Eight Hollywood studios had sued and won an injunction against Eric Corley, also known as Emmanuel Goldstein, the publisher of the popular online hacker journal which lists Middle Island, NY as an address. The injunction barred him from posting on his Web site a DeCSS program built by Norwegian teenager Jon Johansen that lets people play DVDs on computers running on the Linux operating system.

But the DeCSS program also purported to crack the CSS (Content Scramble System) scheme the movie industry uses to wrap DVD-format movies and protect them from being copied.

In appealing the injunction against linking to the program, Corley argued that the DMCA oversteps limits on the duration of copyright protection and also violated his First Amendment rights because computer code is considered a form of speech.

The US 2nd Circuit Court of Appeals in New York tossed the case. In part, the court cited a DMCA provision that prohibits the manufacture and distribution of a technology that is produced solely to circumvent copyrighted works.

The EFF and 2600 had vowed to appeal the loss to the Supreme Court. But today’s decision appeared to concede that their case wasn’t strong enough for a high court review, namely because Corley felt his association with hacking would already bias any court review of the scope of “fair use” which allows some copying of copyrighted works.

In a statement about the decision today, 2600 publisher Emmanuel Goldstein called the case “a wake-up call to the Internet community. We have a stronger, more united community now, and we will support future cases.”

Instead of viewing the decision as a defeat, 2600 spun the other way, saying the upside of the battle is that people the world over know all about the DMCA and are committed to overturning it.

“The war has not ended. Only the frontlines have changed.
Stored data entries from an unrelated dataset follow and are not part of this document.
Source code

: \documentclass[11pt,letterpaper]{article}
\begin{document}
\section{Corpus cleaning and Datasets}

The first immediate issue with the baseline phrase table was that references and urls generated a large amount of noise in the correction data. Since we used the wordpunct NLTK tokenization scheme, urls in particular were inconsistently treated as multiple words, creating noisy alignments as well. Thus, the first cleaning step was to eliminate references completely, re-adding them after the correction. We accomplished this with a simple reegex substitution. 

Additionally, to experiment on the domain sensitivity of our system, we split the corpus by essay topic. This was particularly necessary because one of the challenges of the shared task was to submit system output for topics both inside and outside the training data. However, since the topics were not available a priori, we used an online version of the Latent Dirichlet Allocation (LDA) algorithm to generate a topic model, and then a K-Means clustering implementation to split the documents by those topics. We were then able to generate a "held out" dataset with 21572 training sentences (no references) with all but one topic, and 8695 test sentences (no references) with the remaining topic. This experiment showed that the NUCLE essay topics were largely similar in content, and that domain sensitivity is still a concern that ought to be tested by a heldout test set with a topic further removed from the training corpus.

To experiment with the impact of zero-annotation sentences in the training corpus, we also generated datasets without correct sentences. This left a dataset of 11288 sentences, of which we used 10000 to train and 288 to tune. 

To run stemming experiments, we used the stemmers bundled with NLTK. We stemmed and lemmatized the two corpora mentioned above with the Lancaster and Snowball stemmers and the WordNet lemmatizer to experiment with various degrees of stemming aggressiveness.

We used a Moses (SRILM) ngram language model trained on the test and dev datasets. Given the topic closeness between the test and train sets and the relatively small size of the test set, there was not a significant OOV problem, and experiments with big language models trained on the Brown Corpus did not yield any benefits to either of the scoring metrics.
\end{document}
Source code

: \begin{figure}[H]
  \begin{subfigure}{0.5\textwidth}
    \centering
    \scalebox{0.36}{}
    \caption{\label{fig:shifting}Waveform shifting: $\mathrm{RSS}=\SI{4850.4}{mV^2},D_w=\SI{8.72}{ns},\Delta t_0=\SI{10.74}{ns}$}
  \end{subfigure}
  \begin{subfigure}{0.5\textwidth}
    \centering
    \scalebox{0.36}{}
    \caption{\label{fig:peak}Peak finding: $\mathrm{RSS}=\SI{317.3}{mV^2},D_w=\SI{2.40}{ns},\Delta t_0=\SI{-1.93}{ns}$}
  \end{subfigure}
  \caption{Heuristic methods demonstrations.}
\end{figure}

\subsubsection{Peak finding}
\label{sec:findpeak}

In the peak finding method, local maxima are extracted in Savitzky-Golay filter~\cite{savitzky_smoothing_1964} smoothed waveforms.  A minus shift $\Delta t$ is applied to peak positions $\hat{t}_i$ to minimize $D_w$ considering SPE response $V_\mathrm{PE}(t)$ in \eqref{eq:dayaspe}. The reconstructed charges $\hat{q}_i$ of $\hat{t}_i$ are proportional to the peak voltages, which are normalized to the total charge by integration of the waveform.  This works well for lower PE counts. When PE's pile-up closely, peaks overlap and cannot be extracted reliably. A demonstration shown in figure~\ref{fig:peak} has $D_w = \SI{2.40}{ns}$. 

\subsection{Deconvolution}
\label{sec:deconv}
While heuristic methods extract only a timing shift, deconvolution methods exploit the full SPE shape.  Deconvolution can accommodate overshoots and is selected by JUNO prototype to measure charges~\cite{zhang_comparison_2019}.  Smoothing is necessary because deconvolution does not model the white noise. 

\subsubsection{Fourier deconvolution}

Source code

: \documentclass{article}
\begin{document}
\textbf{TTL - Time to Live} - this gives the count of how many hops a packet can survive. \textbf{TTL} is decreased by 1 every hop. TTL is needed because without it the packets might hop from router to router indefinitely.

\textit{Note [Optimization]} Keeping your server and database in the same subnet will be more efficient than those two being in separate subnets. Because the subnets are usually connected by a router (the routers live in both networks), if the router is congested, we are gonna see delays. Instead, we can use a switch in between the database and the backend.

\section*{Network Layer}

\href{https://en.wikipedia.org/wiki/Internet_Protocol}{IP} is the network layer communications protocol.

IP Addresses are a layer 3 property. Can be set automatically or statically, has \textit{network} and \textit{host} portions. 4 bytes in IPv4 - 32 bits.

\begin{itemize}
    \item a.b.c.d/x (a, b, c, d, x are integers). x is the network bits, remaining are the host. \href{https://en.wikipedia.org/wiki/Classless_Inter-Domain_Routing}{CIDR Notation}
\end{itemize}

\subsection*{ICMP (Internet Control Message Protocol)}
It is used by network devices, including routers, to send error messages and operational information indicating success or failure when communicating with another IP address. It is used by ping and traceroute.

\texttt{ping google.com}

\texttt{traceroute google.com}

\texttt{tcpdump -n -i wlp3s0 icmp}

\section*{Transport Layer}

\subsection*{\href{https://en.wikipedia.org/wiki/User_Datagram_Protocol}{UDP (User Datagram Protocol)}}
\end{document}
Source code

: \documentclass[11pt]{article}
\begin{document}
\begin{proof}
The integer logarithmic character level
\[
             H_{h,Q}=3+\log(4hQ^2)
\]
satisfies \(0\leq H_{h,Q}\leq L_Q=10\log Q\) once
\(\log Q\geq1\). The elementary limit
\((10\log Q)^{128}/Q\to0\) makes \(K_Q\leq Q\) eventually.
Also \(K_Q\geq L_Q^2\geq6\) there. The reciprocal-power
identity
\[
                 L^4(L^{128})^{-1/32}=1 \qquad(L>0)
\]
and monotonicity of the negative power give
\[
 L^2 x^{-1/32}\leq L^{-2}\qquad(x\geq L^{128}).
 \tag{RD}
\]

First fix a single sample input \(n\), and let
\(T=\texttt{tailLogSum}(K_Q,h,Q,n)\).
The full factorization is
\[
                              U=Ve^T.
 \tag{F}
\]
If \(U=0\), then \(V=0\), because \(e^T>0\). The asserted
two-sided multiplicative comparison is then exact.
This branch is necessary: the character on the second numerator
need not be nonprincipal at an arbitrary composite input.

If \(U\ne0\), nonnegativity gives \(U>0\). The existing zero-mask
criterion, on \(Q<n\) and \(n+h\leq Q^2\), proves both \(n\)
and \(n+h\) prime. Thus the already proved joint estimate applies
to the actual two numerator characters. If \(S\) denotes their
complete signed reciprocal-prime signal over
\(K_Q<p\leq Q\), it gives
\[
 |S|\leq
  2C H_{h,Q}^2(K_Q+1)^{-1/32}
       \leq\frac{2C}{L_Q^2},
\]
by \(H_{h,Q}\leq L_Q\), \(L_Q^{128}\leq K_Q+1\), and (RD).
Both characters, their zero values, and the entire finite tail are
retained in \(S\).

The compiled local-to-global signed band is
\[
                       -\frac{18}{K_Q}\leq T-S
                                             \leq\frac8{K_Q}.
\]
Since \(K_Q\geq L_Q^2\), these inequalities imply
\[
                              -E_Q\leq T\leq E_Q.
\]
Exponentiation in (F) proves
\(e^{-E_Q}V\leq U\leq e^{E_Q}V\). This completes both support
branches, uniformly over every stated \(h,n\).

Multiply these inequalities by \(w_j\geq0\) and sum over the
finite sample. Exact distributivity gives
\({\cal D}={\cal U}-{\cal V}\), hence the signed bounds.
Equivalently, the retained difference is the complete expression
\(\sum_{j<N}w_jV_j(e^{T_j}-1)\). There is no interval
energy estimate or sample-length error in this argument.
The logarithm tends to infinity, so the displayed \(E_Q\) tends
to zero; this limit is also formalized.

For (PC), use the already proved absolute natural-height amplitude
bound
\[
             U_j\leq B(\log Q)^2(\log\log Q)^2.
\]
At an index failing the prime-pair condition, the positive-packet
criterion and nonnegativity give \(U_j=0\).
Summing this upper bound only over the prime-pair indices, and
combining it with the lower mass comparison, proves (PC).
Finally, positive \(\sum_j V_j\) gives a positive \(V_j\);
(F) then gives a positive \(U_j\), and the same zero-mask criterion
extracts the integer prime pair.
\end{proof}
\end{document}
We are convinced that when all is said and done, this will be seen as the best strategy,” Goldstein said.

San Francisco-based EFF, which had supported the case, said it would continue looking for stronger test cases that might result in a high court review of the DMCA, which online advocates say unduly restricts the “fair use” of digital-formatted materials by limiting one’s ability to make copies of them.

“EFF and 2600 Magazine will strive to ensure that the public need not sacrifice its side of the copyright bargain to Hollywood’s fears of piracy,” said EFF Intellectual Property Attorney Robin Gross.

In a related development regarding the DeCSS program, the EFF noted that a California Court of Appeals ruled that a preliminary injunction against Andrew Bunner, a DeCSS republisher in California, had violated his first amendment rights.